1. 　コリンを０．０１～１００００００ｍｇ／Ｌ／ｄａｙで培地に添加することを含む、細胞の培養方法。
2. 　細胞培養が浮遊培養である、請求項１記載の方法。
3. 　高密度培養用である、請求項１または２記載の方法。
4. 　培養される細胞の培地中の細胞密度が６×１０^５ｃｅｌｌｓ／ｍＬ以上である、請求項３記載の方法。
5. 　細胞が多能性幹細胞、成体幹細胞、または前駆細胞である、請求項１～４のいずれか一項記載の方法。
6. 　多能性幹細胞がｉＰＳ細胞である、請求項５記載の方法。
7. 　細胞がｉＰＳ細胞由来の細胞である、請求項１～４のいずれか一項記載の方法。
8. 　コリンを１５ｍｇ／Ｌ以上含む、細胞培養培地組成物。
9. 　浮遊培養用である、請求項８記載の培地組成物。
10. 　高密度培養用である、請求項８または９記載の培地組成物。
11. 　浮遊培養される細胞の細胞密度が６．０×１０^５ｃｅｌｌｓ／ｍＬ以上である、請求項１０記載の培地組成物。

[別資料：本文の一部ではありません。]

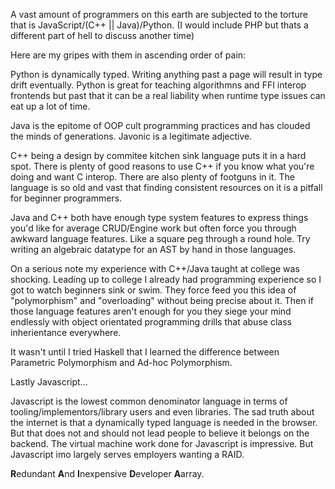A vast amount of programmers on this earth are subjected to the torture that is JavaScript/(C++ || Java)/Python. (I would include PHP but thats a different part of hell to discuss another time)

Here are my gripes with them in ascending order of pain:

Python is dynamically typed. Writing anything past a page will result in type drift eventually. Python is great for teaching algorithmns and FFI interop frontends but past that it can be a real liability when runtime type issues can eat up a lot of time.

Java is the epitome of OOP cult programming practices and has clouded the minds of generations. Javonic is a legitimate adjective.

C++ being a design by commitee kitchen sink language puts it in a hard spot. There is plenty of good reasons to use C++ if you know what you're doing and want C interop. There are also plenty of footguns in it. The language is so old and vast that finding consistent resources on it is a pitfall for beginner programmers.

Java and C++ both have enough type system features to express things you'd like for average CRUD/Engine work but often force you through awkward language features. Like a square peg through a round hole. Try writing an algebraic datatype for an AST by hand in those languages.

On a serious note my experience with C++/Java taught at college was shocking. Leading up to college I already had programming experience so I got to watch beginners sink or swim. They force feed you this idea of "polymorphism" and "overloading" without being precise about it. Then if those language features aren't enough for you they siege your mind endlessly with object orientated programming drills that abuse class inherientance everywhere.

It wasn't until I tried Haskell that I learned the difference between Parametric Polymorphism and Ad-hoc Polymorphism.

Lastly Javascript...

Javascript is the lowest common denominator language in terms of tooling/implementors/library users and even libraries. The sad truth about the internet is that a dynamically typed language is needed in the browser. But that does not and should not lead people to believe it belongs on the backend. The virtual machine work done for Javascript is impressive. But Javascript imo largely serves employers wanting a RAID.

**R**edundant **A**nd **I**nexpensive **D**eveloper **A**array.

12. 　細胞が、多能性幹細胞、成体幹細胞、または前駆細胞である、請求項８～１１のいずれか一項記載の培地組成物。
13. 　多能性幹細胞がｉＰＳ細胞である、請求項１２記載の培地組成物。
14. 　細胞がｉＰＳ細胞由来の細胞である、請求項８～１３のいずれか一項記載の培地組成物。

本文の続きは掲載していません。